--- Task to carry out ---
Exact transcription, pictures omitted: begin at the top line of the records below and end with the line bearing "files without linking.".
--- Extracted records Enclosed Below ---
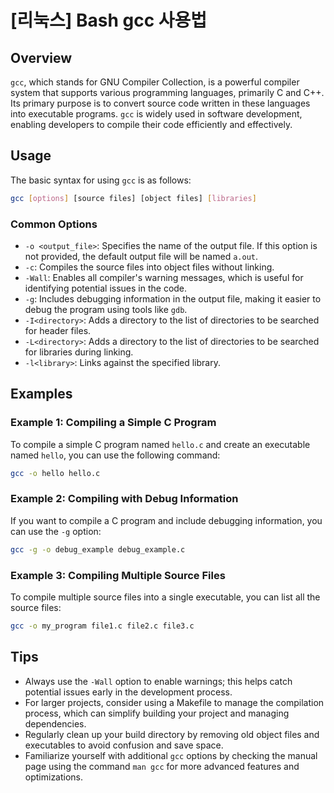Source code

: # [리눅스] Bash gcc 사용법

## Overview
`gcc`, which stands for GNU Compiler Collection, is a powerful compiler system that supports various programming languages, primarily C and C++. Its primary purpose is to convert source code written in these languages into executable programs. `gcc` is widely used in software development, enabling developers to compile their code efficiently and effectively.

## Usage
The basic syntax for using `gcc` is as follows:

```bash
gcc [options] [source files] [object files] [libraries]
```

### Common Options
- `-o <output_file>`: Specifies the name of the output file. If this option is not provided, the default output file will be named `a.out`.
- `-c`: Compiles the source files into object files without linking.
- `-Wall`: Enables all compiler's warning messages, which is useful for identifying potential issues in the code.
- `-g`: Includes debugging information in the output file, making it easier to debug the program using tools like `gdb`.
- `-I<directory>`: Adds a directory to the list of directories to be searched for header files.
- `-L<directory>`: Adds a directory to the list of directories to be searched for libraries during linking.
- `-l<library>`: Links against the specified library.

## Examples

### Example 1: Compiling a Simple C Program
To compile a simple C program named `hello.c` and create an executable named `hello`, you can use the following command:

```bash
gcc -o hello hello.c
```

### Example 2: Compiling with Debug Information
If you want to compile a C program and include debugging information, you can use the `-g` option:

```bash
gcc -g -o debug_example debug_example.c
```

### Example 3: Compiling Multiple Source Files
To compile multiple source files into a single executable, you can list all the source files:

```bash
gcc -o my_program file1.c file2.c file3.c
```

## Tips
- Always use the `-Wall` option to enable warnings; this helps catch potential issues early in the development process.
- For larger projects, consider using a Makefile to manage the compilation process, which can simplify building your project and managing dependencies.
- Regularly clean up your build directory by removing old object files and executables to avoid confusion and save space.
- Familiarize yourself with additional `gcc` options by checking the manual page using the command `man gcc` for more advanced features and optimizations.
--- End of Enclosed Extracted records ---
--- Response to the task ---
Source code

: # [리눅스] Bash gcc 사용법

## Overview
`gcc`, which stands for GNU Compiler Collection, is a powerful compiler system that supports various programming languages, primarily C and C++. Its primary purpose is to convert source code written in these languages into executable programs. `gcc` is widely used in software development, enabling developers to compile their code efficiently and effectively.

## Usage
The basic syntax for using `gcc` is as follows:

```bash
gcc [options] [source files] [object files] [libraries]
```

### Common Options
- `-o <output_file>`: Specifies the name of the output file. If this option is not provided, the default output file will be named `a.out`.
- `-c`: Compiles the source files into object files without linking.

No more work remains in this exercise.